Wasmi v0.32: WebAssembly interpreter is now faster than ever

ceronman · 2024-05-28T13:07:58 1716901678

Very interesting! They say they went from a stack-based IR, which provided faster translation but slow execution time to a register-based one, which has slightly slower translations, but faster execution time. This in contrast with other runtimes which provide much slower translation times but very fast execution time via JIT.

I assume that for very short-lived programs, a stack based interpreter could be faster. And for long-lived programs, a JIT would be better.

This new IR seems to be targeting a sweet spot of short, but not super short lived programs. Also, it's a great alternative for environments where JIT is not possible.

I'm happy to see all these alternatives in the Wasm world! It's really cool. And thanks for sharing!

herobird · 2024-05-28T13:27:21 1716902841

Thank you, that's a good summary of the article!

Even faster startup times can be achieved by so-called in-place interpreters that do not even translate the Wasm binary at all and instead directly execute it without adjustments. Obviously this is slower at execution compared to re-writing interpreters.
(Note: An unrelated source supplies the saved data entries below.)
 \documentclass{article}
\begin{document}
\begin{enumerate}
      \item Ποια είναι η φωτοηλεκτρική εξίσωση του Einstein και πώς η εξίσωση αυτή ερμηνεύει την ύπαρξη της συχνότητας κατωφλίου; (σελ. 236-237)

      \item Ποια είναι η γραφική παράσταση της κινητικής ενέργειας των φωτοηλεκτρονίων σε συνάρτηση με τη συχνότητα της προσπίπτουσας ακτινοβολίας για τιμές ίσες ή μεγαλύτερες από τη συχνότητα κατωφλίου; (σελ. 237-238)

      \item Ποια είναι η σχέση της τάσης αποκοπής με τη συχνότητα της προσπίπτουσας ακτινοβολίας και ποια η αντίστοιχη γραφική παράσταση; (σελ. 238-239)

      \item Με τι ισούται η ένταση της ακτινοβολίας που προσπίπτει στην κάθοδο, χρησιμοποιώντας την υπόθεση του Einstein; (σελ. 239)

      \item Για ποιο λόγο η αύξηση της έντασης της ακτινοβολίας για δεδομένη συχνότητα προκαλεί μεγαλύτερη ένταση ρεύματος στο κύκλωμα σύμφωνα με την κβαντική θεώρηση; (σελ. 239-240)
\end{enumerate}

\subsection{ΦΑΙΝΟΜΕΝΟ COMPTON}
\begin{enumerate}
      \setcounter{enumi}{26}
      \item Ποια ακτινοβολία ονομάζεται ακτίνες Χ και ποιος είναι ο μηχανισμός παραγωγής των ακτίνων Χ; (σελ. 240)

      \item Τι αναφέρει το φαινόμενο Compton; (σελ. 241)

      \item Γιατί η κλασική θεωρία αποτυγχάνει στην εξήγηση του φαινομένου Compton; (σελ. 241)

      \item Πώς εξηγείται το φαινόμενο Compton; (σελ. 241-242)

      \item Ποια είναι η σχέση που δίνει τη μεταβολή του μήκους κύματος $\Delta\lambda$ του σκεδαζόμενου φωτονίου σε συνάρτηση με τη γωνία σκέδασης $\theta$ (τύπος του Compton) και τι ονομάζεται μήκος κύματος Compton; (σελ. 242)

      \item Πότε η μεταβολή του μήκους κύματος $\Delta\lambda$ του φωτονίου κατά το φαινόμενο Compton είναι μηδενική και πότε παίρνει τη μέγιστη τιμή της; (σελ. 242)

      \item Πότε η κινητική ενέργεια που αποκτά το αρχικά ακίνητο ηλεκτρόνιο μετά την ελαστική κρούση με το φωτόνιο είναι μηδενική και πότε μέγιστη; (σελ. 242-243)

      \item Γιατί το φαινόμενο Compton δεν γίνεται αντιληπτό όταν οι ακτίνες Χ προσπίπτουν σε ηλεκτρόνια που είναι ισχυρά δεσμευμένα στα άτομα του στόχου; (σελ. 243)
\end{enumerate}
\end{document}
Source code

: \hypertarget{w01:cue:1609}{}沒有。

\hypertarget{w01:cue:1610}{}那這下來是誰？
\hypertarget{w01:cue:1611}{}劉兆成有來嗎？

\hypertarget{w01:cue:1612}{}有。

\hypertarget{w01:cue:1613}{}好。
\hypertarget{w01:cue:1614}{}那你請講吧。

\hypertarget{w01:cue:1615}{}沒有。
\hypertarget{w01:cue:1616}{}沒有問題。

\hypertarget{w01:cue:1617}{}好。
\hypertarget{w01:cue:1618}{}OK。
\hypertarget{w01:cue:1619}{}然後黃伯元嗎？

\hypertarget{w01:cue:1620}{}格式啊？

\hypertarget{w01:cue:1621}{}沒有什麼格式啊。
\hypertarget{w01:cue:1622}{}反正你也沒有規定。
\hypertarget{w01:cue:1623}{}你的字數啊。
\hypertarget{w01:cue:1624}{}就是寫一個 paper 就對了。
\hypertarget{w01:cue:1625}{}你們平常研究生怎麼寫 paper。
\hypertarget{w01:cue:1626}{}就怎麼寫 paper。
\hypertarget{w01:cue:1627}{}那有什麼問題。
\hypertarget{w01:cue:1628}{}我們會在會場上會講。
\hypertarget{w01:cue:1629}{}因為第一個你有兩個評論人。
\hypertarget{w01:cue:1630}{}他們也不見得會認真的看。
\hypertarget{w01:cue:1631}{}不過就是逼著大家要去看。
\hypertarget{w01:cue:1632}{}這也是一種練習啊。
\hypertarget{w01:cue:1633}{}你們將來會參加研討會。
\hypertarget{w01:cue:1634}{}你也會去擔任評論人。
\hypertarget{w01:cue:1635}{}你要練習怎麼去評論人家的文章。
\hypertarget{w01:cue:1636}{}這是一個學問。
Examples for Wasm in-place interpreters are toywasm (https://github.com/yamt/toywasm) or WAMR's classic interpreter.

titzer · 2024-05-28T16:14:56 1716912896

There is also this (https://github.com/mbbill/Silverfir) and Wizard (https://github.com/titzer/wizard-engine).

I wrote a paper about Wizard's in-place interpreter and benchmarked lots of runtimes in (https://dl.acm.org/doi/abs/10.1145/3563311).

As there seem to be even more runtimes popping up (great job with wasmi, btw), it seems like a fun, maybe even full-time, job to keep up with them all.

herobird · 2024-05-28T16:22:40 1716913360

Also great job on Wizard btw! Your article about Wizard was a really interesting read to me.

The abundance of Wasm runtimes is a testimony of how great the WebAssembly standard really is!

herobird · 2024-05-28T12:00:52 1716897652

I was just told that I should state here that I am the author of the article, please ask me anything. :)

benatkin · 2024-05-28T14:36:39 1716906999

This looks to have come out of a blockchain company: https://github.com/wasmi-labs/wasmi/blob/master/NEWS.md#anno...

I think smart contract execution is a good application of WebAssembly. It seems promising!

herobird · 2024-05-28T14:42:52 1716907372

Wasmi is an independent project nowadays. And you are right that it was originally designed for efficient smart contract execution but with a scope for more general use.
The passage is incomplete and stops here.